[Records from a collection]
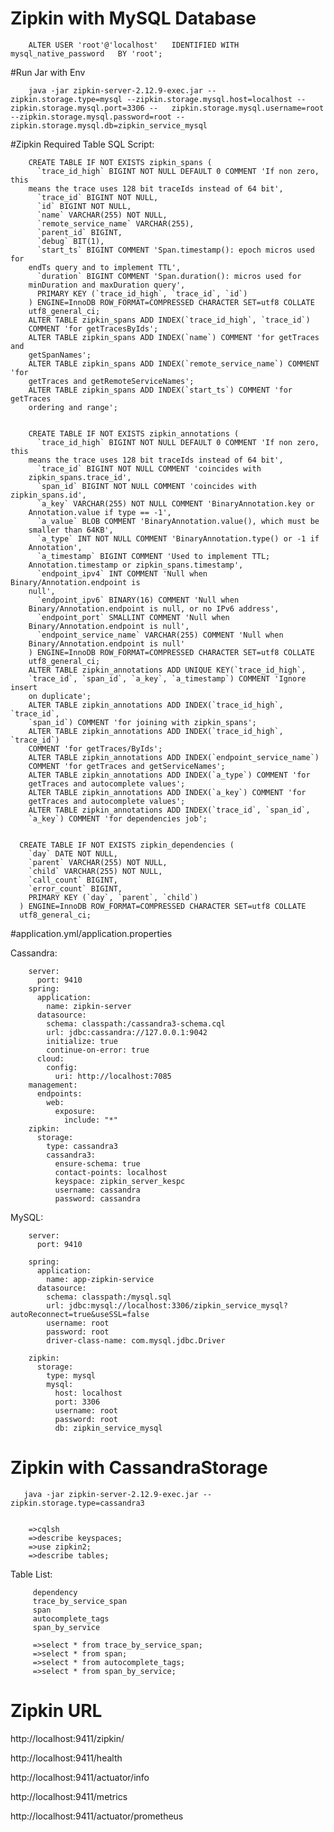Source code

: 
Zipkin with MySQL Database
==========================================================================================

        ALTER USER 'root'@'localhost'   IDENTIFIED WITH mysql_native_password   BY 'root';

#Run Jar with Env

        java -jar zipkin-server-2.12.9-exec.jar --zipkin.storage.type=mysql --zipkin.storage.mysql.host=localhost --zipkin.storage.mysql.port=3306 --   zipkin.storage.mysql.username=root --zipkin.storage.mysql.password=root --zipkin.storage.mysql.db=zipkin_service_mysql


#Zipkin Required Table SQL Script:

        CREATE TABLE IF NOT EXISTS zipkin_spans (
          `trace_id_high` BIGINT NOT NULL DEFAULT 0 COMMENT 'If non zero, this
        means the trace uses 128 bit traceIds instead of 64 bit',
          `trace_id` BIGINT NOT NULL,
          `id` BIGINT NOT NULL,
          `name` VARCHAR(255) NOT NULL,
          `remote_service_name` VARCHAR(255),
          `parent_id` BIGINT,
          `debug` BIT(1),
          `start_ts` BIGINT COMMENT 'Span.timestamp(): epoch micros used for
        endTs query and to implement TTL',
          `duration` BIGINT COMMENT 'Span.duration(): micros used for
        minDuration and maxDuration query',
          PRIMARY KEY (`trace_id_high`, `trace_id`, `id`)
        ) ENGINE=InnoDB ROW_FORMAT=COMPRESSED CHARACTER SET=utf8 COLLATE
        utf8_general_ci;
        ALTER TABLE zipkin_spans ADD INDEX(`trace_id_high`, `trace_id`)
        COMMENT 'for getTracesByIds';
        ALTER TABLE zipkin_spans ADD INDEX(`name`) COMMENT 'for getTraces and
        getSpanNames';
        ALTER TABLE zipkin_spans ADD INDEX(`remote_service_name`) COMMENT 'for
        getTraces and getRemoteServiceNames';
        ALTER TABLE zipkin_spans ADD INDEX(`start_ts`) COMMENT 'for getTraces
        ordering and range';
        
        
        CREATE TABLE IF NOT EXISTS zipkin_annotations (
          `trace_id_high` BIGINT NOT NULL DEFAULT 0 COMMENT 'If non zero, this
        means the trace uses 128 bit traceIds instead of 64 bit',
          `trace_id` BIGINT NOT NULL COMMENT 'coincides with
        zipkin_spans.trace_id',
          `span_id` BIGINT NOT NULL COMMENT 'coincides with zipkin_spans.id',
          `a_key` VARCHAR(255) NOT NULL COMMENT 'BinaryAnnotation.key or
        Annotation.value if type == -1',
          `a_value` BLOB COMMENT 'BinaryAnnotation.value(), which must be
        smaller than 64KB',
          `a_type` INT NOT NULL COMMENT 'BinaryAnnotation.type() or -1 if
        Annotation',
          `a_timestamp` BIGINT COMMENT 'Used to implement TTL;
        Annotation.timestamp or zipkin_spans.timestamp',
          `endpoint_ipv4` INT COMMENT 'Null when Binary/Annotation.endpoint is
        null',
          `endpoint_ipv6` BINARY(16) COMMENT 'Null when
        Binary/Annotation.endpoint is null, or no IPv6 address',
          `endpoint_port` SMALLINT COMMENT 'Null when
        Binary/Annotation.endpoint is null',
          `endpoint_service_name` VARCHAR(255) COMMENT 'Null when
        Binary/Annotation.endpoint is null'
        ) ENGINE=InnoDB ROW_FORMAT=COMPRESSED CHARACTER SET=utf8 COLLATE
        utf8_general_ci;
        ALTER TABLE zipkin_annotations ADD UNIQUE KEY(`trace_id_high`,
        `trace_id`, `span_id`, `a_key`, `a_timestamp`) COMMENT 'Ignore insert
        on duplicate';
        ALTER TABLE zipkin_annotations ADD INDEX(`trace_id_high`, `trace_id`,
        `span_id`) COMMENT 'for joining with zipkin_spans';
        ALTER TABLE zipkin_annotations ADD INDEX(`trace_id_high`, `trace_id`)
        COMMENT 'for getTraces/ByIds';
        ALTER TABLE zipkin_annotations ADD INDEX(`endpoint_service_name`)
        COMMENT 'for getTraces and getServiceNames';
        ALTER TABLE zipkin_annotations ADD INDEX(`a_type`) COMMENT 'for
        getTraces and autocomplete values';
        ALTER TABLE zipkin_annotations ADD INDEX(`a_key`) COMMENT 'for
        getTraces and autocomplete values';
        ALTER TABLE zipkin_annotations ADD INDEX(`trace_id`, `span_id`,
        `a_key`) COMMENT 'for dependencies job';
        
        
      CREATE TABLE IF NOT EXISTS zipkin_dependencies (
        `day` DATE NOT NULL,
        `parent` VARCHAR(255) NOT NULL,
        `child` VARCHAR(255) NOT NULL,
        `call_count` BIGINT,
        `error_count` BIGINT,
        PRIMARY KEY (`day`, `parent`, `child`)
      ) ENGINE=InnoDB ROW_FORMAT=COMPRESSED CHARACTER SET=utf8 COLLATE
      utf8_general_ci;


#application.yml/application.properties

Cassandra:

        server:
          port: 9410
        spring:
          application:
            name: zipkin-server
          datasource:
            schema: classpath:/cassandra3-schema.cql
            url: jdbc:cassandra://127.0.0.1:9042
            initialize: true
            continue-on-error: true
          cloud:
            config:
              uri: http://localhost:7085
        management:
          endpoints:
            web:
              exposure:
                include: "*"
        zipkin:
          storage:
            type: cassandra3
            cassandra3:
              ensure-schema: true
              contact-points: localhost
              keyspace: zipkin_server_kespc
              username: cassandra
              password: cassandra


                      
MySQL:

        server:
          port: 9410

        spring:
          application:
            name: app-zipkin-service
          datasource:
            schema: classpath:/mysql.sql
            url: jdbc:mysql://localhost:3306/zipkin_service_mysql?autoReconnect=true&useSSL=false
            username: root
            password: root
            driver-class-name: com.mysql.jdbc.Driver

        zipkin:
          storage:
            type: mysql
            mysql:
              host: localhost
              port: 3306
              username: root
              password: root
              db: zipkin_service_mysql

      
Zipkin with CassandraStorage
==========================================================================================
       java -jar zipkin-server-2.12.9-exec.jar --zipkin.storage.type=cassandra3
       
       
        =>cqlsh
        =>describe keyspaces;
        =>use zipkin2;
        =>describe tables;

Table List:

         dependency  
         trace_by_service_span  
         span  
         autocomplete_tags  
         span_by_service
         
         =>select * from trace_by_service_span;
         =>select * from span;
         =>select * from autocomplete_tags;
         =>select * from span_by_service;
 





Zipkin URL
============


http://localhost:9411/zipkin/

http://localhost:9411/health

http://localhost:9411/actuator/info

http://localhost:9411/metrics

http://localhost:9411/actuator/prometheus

> INSTRUCTIONS FOR THE TASK
Output nothing but the line containing "type: mysql" and each line after it in the entries above, exactly as written.

> ANSWER BOX
            type: mysql
            mysql:
              host: localhost
              port: 3306
              username: root
              password: root
              db: zipkin_service_mysql

      
Zipkin with CassandraStorage
==========================================================================================
       java -jar zipkin-server-2.12.9-exec.jar --zipkin.storage.type=cassandra3
       
       
        =>cqlsh
        =>describe keyspaces;
        =>use zipkin2;
        =>describe tables;

Table List:

         dependency  
         trace_by_service_span  
         span  
         autocomplete_tags  
         span_by_service
         
         =>select * from trace_by_service_span;
         =>select * from span;
         =>select * from autocomplete_tags;
         =>select * from span_by_service;
 





Zipkin URL
============


http://localhost:9411/zipkin/

http://localhost:9411/health

http://localhost:9411/actuator/info

http://localhost:9411/metrics

http://localhost:9411/actuator/prometheus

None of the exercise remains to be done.